1.1 Using Termite

Depending on the desired architecture there are several ways to integrate Termite into the work flow of a larger tool. For a flexible recombination of several analyses and/or transformations it is best to treat Termite programs as interpreted scripts that read/write AST terms from the standard input an output. If performance and stability are sought for, it is also possible to call Termite programs transparently from a SATIrE analyzer.

1.1.1 Using Termite for a standalone process

The most flexible and convenient way to work with the Termite library is by using it to define filter operations on streams of source code. This way one can follow the UNIX tradition of having a collection of small self-contained programs that can be combined to create larger work flows. Depending on the expected input and generated output, several types of Termite programs can be distinguished. Typical examples are:
A source-to-source transformer
is a program that reads in an AST, then performs some transformation and outputs the transformed AST. (Example: loop unrolling)
An analyzer
is a program that reads in an AST, performs some analysis and outputs the analysis result as attributes of the AST. (Example: loop bound analysis)
A visualization
is a program that reads in an AST and outputs a visualization, e. g., in a GUI window or a PostScript file. (Example: Call-graph -> Graphviz (DOT))
A source generator
is a program that reads in a specification and outputs an AST in termite format.
A compiler
is a program that translates an AST into a different language, e. g., melmac1http://www.complang.tuwien.ac.at/gergo/melmac/ or wcetcc.
In order to generate a Termite term from one or more source files a compiler front end must be invoked.

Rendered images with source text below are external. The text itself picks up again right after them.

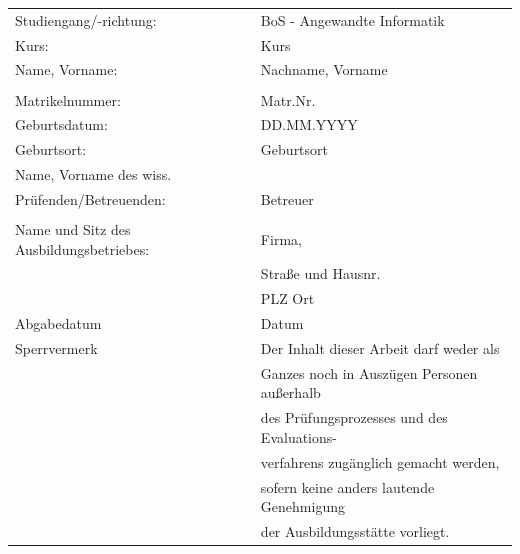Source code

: \begin{titlepage}
\vspace{2pt}
\begin{singlespace}
\begin{tabular}{ll}
         \small Studiengang/-richtung:       	& BoS - Angewandte Informatik   \\
         \small Kurs:                 			& Kurs   						\\
         \small Name, Vorname:                 & Nachname, Vorname          	 	\\
        \\
         \small Matrikelnummer:        		& Matr.Nr.        				\\
         \small Geburtsdatum:      			& DD.MM.YYYY        			\\
         \small Geburtsort:					& Geburtsort						\\
         \small Name, Vorname des wiss.\\ Prüfenden/Betreuenden: 
         \small & Betreuer \\
        \\
         \small Name und Sitz des Ausbildungsbetriebes: & Firma,\\
         \small & Straße und Hausnr.		\\
         \small & PLZ Ort	\\
         \small Abgabedatum		& Datum		\\
         \small Sperrvermerk		& Der Inhalt dieser Arbeit darf weder als\\
         \small & Ganzes noch in Auszügen Personen außerhalb\\
         \small & des Prüfungsprozesses und des Evaluations-\\
         \small & verfahrens zugänglich gemacht werden,\\
         \small & sofern keine anders lautende Genehmigung\\
         \small & der Ausbildungsstätte vorliegt.  \\
    \end{tabular}
    \end{singlespace}


\vspace{49.7pt}

\end{titlepage}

Two possibilities are supported and available in the SATIrE distribution:

1.1.1.1 EDG C/C++ front end from the ROSE compiler

If SATIrE was configured with the ROSE connection enabled2ROSE must be installed separately beforehand and is available at http://www.rosecompiler.org, conversion tools are available to translate source code to term files and vice versa. To translate source code into a Termite term the program c2term is available:

> c2term

Usage: c2term [FRONTEND OPTIONS] [--dot] [--pdf] src1.c src2.cpp ... [-o termfile.pl]
  Parse one or more source files and convert them into a TERMITE file.
  Header files will be included in the term representation.

Options:
  [FRONTENT OPTIONS] will be passed to the C/C++ frontend.

  --rose-help
    Display the help for the C/C++ frontend.

  -o, --output <termfile.pl>
    Write the output to <termifile.pl> instead of stdout.

  --dot
    Create a dotty graph of the syntax tree.

  --pdf
    Create a PDF printout of the syntax tree.

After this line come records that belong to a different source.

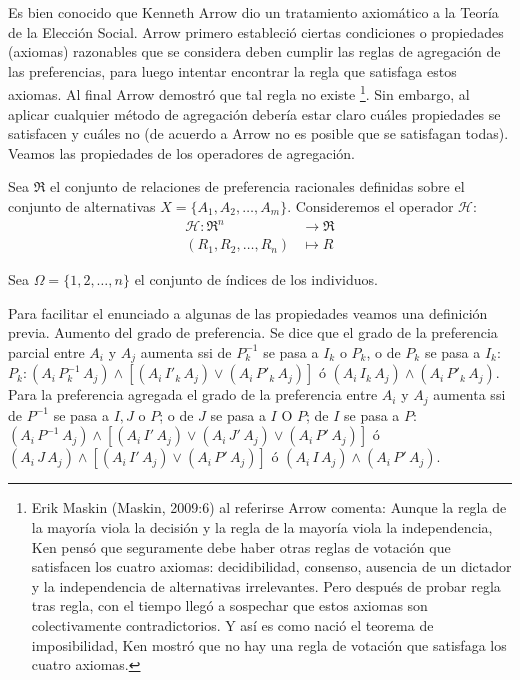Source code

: \documentclass[a5paper,doc,10pt,noapacite]{apa6}
\begin{document}
{{Es bien conocido que Kenneth Arrow dio un tratamiento axiomático a la Teoría de la Elección Social. Arrow primero estableció ciertas condiciones o propiedades (axiomas) razonables que se considera deben cumplir las reglas de agregación de las preferencias, para luego intentar encontrar la regla que satisfaga estos axiomas. Al final Arrow demostró que tal regla no existe \footnote{Erik Maskin (Maskin, 2009:6) al referirse Arrow comenta: Aunque la regla de la mayoría viola la decisión y la regla de la mayoría viola la independencia, Ken pensó que seguramente debe haber otras reglas de votación que satisfacen los cuatro axiomas: decidibilidad, consenso, ausencia de un dictador y la independencia de alternativas irrelevantes. Pero después de probar regla tras regla, con el tiempo llegó a sospechar que estos axiomas son colectivamente contradictorios. Y así es como nació el teorema de imposibilidad, Ken mostró que no hay una regla de votación que satisfaga los cuatro axiomas.}. Sin embargo, al aplicar cualquier método de agregación debería estar claro cuáles propiedades se satisfacen y cuáles no (de acuerdo a Arrow no es posible que se satisfagan todas). Veamos las propiedades de los operadores de agregación.

\vspace{1\baselineskip}
Sea \(\Re\) el conjunto de relaciones de preferencia racionales definidas sobre el conjunto de alternativas \(X = \{A_1,A_2,\dots, A_m\}\). Consideremos el operador \(\mathcal{H}\):
\begin{align*}
\mathcal{H}: \Re ^n & \rightarrow \Re \\
(R_1, R_2, \dots , R_n) & \mapsto R
\end{align*}


Sea \(\Omega = \{1,2,\dots, n\}\) el conjunto de índices de los individuos.

\vspace{1\baselineskip}
Para facilitar el enunciado a algunas de las propiedades veamos una definición previa.
Aumento del grado de preferencia. Se dice que el grado de la preferencia parcial entre \(A_i\) y \(A_j\) aumenta ssi de \(P_k^{-1}\) se pasa a \(I_k\) o \(P_k\), o de \(P_k\) se pasa a \(I_k\): \(P_k: (A_i \, P_k^{-1} \, A_j) \wedge [(A_i \, I'_k \, A_j) \vee (A_i \, P'_k \, A_j)]\) ó \((A_i \, I_k \, A_j) \wedge (A_i \, P'_k \, A_j)\). Para la preferencia agregada el grado de la preferencia entre \(A_i\) y \(A_j\) aumenta ssi de \(P^{-1}\) se pasa a \(I,J\) o \(P\); o de \(J\) se pasa a \(I\) O \(P\); de \(I\) se pasa a \(P\): \((A_i \, P^{-1} \, A_j) \wedge [(A_i \, I' \, A_j) \vee (A_i \, J' \, A_j) \vee (A_i \, P' \, A_j)]\) ó \((A_i \, J \, A_j) \wedge [(A_i \, I' \, A_j) \vee (A_i \, P' \, A_j)]\) ó \((A_i \, I \, A_j) \wedge (A_i \, P' \, A_j)\).

}}
\end{document}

This program was built against SATIrE 0.8.6-rc4,
please report bugs to <adrian@complang.tuwien.ac.at>.
The c2term program invokes the commercial EDG C++ front end embedded into the ROSE compiler to parse one or more source files. The abstract syntax tree (AST) is then translated into the ROSE immediate representation which in turn is converted into the textual term serialization. The program passes additional options to the EDG front end.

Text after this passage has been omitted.